The result should be an exact copy of the lines from the one with "be passed). |" through the last line of the data below, both included.
======== SUPPLIED DATA ========
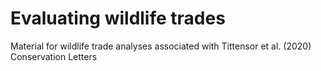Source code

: # Evaluating wildlife trades
 Material for wildlife trade analyses associated with Tittensor et al. (2020) Conservation Letters
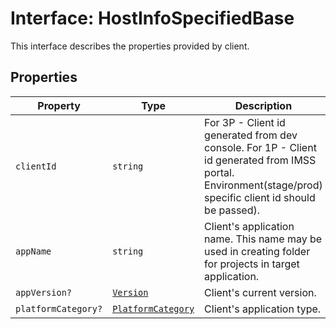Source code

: # Interface: HostInfoSpecifiedBase

This interface describes the properties provided by client.

## Properties

| Property | Type | Description |
| ------ | ------ | ------ |
| `clientId` | `string` | For 3P - Client id generated from dev console. For 1P - Client id generated from IMSS portal. Environment(stage/prod) specific client id should be passed). |
| `appName` | `string` | Client's application name. This name may be used in creating folder for projects in target application. |
| `appVersion?` | [`Version`](../../Version.types/interfaces/version/index.md) | Client's current version. |
| `platformCategory?` | [`PlatformCategory`](../enumerations/platform-category/index.md) | Client's application type. |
========
(WRITTEN SOLUTION)
| `clientId` | `string` | For 3P - Client id generated from dev console. For 1P - Client id generated from IMSS portal. Environment(stage/prod) specific client id should be passed). |
| `appName` | `string` | Client's application name. This name may be used in creating folder for projects in target application. |
| `appVersion?` | [`Version`](../../Version.types/interfaces/version/index.md) | Client's current version. |
| `platformCategory?` | [`PlatformCategory`](../enumerations/platform-category/index.md) | Client's application type. |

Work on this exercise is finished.